DATA FOR THIS TASK:

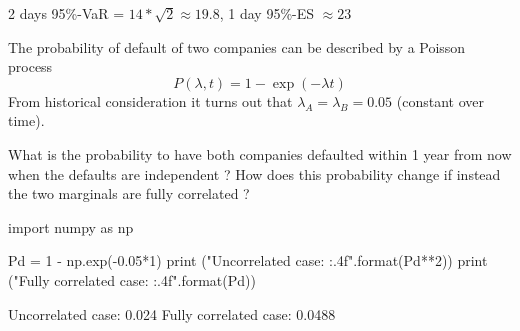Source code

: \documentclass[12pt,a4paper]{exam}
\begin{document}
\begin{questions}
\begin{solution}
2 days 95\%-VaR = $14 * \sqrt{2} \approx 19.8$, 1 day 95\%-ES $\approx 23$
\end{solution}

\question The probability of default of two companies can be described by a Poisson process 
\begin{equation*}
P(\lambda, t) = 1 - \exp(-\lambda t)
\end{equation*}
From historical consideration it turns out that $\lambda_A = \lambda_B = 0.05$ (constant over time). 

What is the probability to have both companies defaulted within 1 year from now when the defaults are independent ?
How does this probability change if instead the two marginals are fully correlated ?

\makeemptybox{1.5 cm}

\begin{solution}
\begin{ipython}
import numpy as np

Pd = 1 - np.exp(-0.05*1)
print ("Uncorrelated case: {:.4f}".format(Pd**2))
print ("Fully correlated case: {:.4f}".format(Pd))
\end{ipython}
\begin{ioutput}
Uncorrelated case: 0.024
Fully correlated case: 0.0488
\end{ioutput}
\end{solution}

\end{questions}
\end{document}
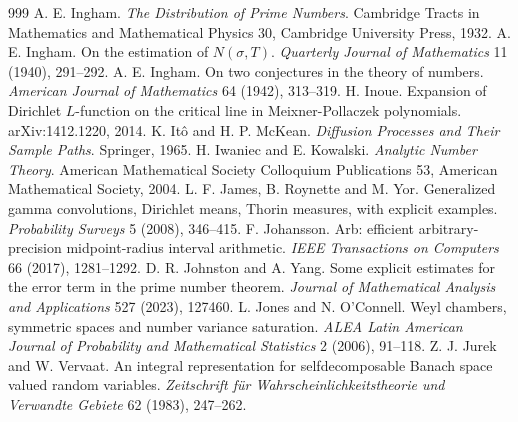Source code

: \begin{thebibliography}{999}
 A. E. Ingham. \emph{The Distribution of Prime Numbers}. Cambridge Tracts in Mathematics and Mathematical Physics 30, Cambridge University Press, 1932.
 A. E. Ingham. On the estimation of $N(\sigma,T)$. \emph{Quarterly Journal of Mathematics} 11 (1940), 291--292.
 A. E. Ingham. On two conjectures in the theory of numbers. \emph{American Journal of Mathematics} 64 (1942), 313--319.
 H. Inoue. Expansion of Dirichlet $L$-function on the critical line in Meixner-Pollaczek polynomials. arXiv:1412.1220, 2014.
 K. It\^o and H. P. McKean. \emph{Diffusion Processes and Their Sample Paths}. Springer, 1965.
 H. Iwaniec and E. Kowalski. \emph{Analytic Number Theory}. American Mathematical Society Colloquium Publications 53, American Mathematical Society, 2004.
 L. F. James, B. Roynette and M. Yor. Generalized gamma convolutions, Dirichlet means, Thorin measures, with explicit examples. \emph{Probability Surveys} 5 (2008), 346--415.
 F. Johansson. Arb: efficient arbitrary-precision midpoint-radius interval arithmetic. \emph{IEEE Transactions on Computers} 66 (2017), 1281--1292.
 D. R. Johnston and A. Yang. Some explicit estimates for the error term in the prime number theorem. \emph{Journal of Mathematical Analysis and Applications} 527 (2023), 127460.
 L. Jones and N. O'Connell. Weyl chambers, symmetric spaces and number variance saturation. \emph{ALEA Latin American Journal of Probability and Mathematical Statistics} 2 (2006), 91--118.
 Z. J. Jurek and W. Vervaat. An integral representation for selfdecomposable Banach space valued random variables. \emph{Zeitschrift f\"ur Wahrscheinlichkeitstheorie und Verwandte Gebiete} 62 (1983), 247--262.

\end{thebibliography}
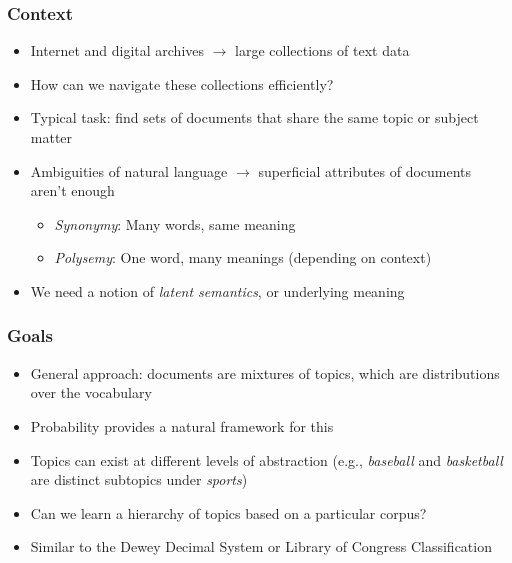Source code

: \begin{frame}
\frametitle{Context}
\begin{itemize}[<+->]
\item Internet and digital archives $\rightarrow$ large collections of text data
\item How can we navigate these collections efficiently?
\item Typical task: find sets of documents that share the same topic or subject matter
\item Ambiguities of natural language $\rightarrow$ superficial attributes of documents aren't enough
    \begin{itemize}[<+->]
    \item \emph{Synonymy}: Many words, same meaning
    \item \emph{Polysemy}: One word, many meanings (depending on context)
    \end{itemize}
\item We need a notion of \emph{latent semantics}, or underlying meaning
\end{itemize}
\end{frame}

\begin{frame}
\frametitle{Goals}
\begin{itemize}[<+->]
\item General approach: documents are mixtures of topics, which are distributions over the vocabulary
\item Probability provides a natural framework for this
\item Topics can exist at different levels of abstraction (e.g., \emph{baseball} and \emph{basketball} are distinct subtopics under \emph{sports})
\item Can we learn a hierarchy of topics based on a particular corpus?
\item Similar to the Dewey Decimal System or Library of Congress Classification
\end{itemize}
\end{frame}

WHAT THE TASK ASKS: Reproduce nothing but the lines from the line containing "over the vocabulary" to the last line of the data, each exactly as written.

TASK SOLUTION:
\item General approach: documents are mixtures of topics, which are distributions over the vocabulary
\item Probability provides a natural framework for this
\item Topics can exist at different levels of abstraction (e.g., \emph{baseball} and \emph{basketball} are distinct subtopics under \emph{sports})
\item Can we learn a hierarchy of topics based on a particular corpus?
\item Similar to the Dewey Decimal System or Library of Congress Classification
\end{itemize}
\end{frame}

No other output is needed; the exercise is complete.